If this sounds like a vacation, well, it should. Most people invest more time planning a vacation than something like retirement.  And if you think of retirement as the Next Act in your life and approach it properly, you won’t be so easily bored or run out of money to continue the journey or get lost and make poor money decisions along the way.

It’s How You Manage It That Counts

How much you need really depends on the lifestyle you expect to have.  And it’s not necessarily true that your expenses drop in retirement. Assuming you have an idea of what your annual expenses might be in today’s dollars, you now have a target to shoot for in your planning and investing.

Add up the income from the sources you expect in retirement.  This can include Social Security benefits (the system is solvent for at least 25 years), any pensions (if you’re lucky to have such an employer-sponsored plan) and any income from jobs or that new career.

Endowment Spending: Pretend You’re Like Harvard or Yale

Consider adopting the same approach that keeps large organizations and endowments running.  They plan on being around a long time so they target a spending rate that allows the organization to sustain itself.

1. Figure Out Your Gap:  Take your budget, subtract the expected income sources and use the result as your target for your withdrawals. Keep this number at no more than 4%-5% of your total investment portfolio.
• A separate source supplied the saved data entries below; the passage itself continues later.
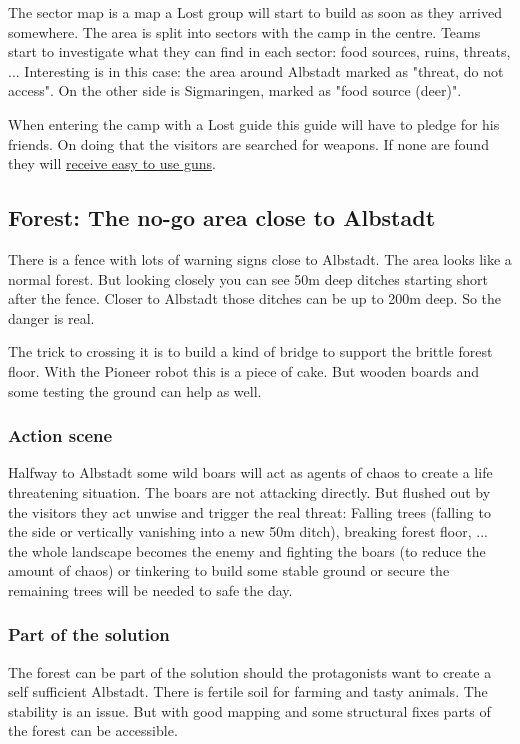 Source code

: The sector map is a map a Lost group will start to build as soon as they arrived somewhere. The area is split into sectors with the camp in the centre. Teams start to investigate what they can find in each sector: food sources, ruins, threats, ... Interesting is in this case: the area around Albstadt marked as "threat, do not access". On the other side is Sigmaringen, marked as "food source (deer)".

When entering the camp with a Lost guide this guide will have to pledge for his friends. On doing that the visitors are searched for weapons. If none are found they will \hyperref[sec:Lost guests and weapons]{receive easy to use guns}.

\subsection{Forest: The no-go area close to Albstadt}

There is a fence with lots of warning signs close to Albstadt. The area looks like a normal forest. But looking closely you can see 50m deep ditches starting short after the fence. Closer to Albstadt those ditches can be up to 200m deep. So the danger is real.

The trick to crossing it is to build a kind of bridge to support the brittle forest floor. With the Pioneer robot this is a piece of cake. But wooden boards and some testing the ground can help as well.


\subsubsection{Action scene}

Halfway to Albstadt some wild boars will act as agents of chaos to create a life threatening situation. The boars are not attacking directly. But flushed out by the visitors they act unwise and trigger the real threat: Falling trees (falling to the side or vertically vanishing into a new 50m ditch), breaking forest floor, ...
the whole landscape becomes the enemy and fighting the boars (to reduce the amount of chaos) or tinkering to build some stable ground or secure the remaining trees will be needed to safe the day.

\subsubsection{Part of the solution}

The forest can be part of the solution should the protagonists want to create a self sufficient Albstadt. There is fertile soil for farming and tasty animals. The stability is an issue. But with good mapping and some structural fixes parts of the forest can be accessible.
2. Use a Blended Approach: Each year look at increasing or decreasing your withdrawals based on 90% of the prior year rate and 10% on the investment portfolio’s performance.  If it goes up, you get a raise.  If investment values go down, you have to tighten your belt.  This works well in times of inflation to help you maintain your lifestyle.

3. Stay Invested:  You may feel tempted to bail from the stock market.  But despite the roller coaster we’ve had, it is still prudent to have a portion allocated to equities.  Considering that people are living longer, you may want to use this rule of thumb for your allocation to stocks: 128 minus your age.
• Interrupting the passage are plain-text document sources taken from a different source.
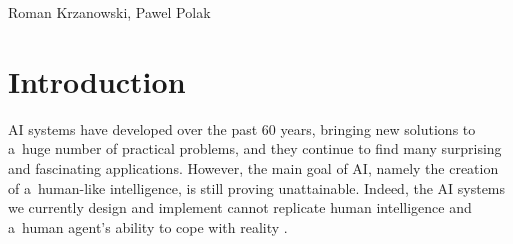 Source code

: \begin{artengenv2auth}{Roman Krzanowski, Pawel Polak}
%
%
%
%

\section{Introduction}
AI systems have developed over the past 60 years, bringing new solutions to a~huge number of practical problems, and they continue to find many surprising and fascinating applications. However, the main goal of AI, namely the creation of a~human-like intelligence,  is still proving unattainable. Indeed, the
AI systems we currently design and implement cannot replicate human intelligence and a~human agent's ability to cope with reality
\parencites[see, e.g.,][]{brooks_intelligence_1991}[][]{minsky_logical_1991}[][]{dreyfus_skillful_2016}[][]{mitchell_artificial_2019}[][]{boltuc_conscious_2020}[][]{roitblat_algorithms_2020}[][]{wooldridge_road_2021}.%



\end{artengenv2auth}
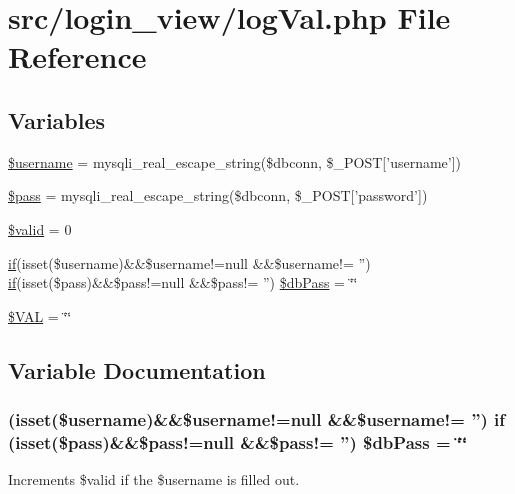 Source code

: \hypertarget{logVal_8php}{\section{src/login\-\_\-view/log\-Val.php \-File \-Reference}
\label{logVal_8php}
}
\subsection*{\-Variables}
\begin{DoxyCompactItemize}
\item 
\hyperlink{logVal_8php_a0eb82aa5f81cf845de4b36cd653c42cf}{\$username} = mysqli\-\_\-real\-\_\-escape\-\_\-string(\$dbconn, \$\-\_\-\-P\-O\-S\-T\mbox{[}'username'\mbox{]})
\item 
\hyperlink{logVal_8php_a12ec2780b52bd1c54d38c2f981c0349f}{\$pass} = mysqli\-\_\-real\-\_\-escape\-\_\-string(\$dbconn, \$\-\_\-\-P\-O\-S\-T\mbox{[}'password'\mbox{]})
\item 
\hyperlink{logVal_8php_a0587674d27d00ef497e08e53ccf45bbb}{\$valid} = 0
\item 
\hyperlink{updateBenchDB_8php_a0c1f2915e12defa9f4d515347d884dee}{if}(isset(\$username)\&\&\$username!=null \*
\&\&\$username!= '') \hyperlink{updateBenchDB_8php_a0c1f2915e12defa9f4d515347d884dee}{if}(isset(\$pass)\&\&\$pass!=null \*
\&\&\$pass!= '') \hyperlink{logVal_8php_ab62c76ac070a71dc45fb561a8ed2b5c0}{\$db\-Pass} = \char`\"{}\char`\"{}
\item 
\hyperlink{logVal_8php_afac416adadad464e183a45b802cd7f8a}{\$\-V\-A\-L} = \char`\"{}\char`\"{}
\end{DoxyCompactItemize}


\subsection{\-Variable \-Documentation}
\hypertarget{logVal_8php_ab62c76ac070a71dc45fb561a8ed2b5c0}{
\subsubsection[{\$db\-Pass}]{ (isset(\$username)\&\&\$username!=null \&\&\$username!= '') {\bf if} (isset(\$pass)\&\&\$pass!=null \&\&\$pass!= '') \$db\-Pass = \char`\"{}\char`\"{}}}\label{logVal_8php_ab62c76ac070a71dc45fb561a8ed2b5c0}
\-Increments \$valid if the \$username is filled out.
If you think that the stock market is scary because it is prone to periods of wild swings, consider the risk that inflation will have on your buying power.  Bonds and CDs alone historically do not keep pace with inflation and only investments in equities have demonstrated this capability.

But invest smart. While asset allocation makes sense, you don’t have to be wedded to “buy-and-hold” and accept being bounced around like a yo-yo.  Your core allocation can be supplemented with more tactical or defensive investments.  And you can change up the mix of equities to dampen the roller coaster effects.  Consider including equities from large companies that pay dividends.  And add asset classes that are not tied to the ups and downs of the major market indexes.  These alternatives will change over time but the defensive ring around your core should be reevaluated from time to time to add things like commodities (oil, agriculture products), commodity producers (mining companies), distribution companies (pipelines), convertible bonds and managed futures.

4. Invest for Income: Don’t rely simply on bonds which have their own set of risks compared to stocks. (Think credit default risk or the impact of higher interest rates on your bond’s fixed income coupon).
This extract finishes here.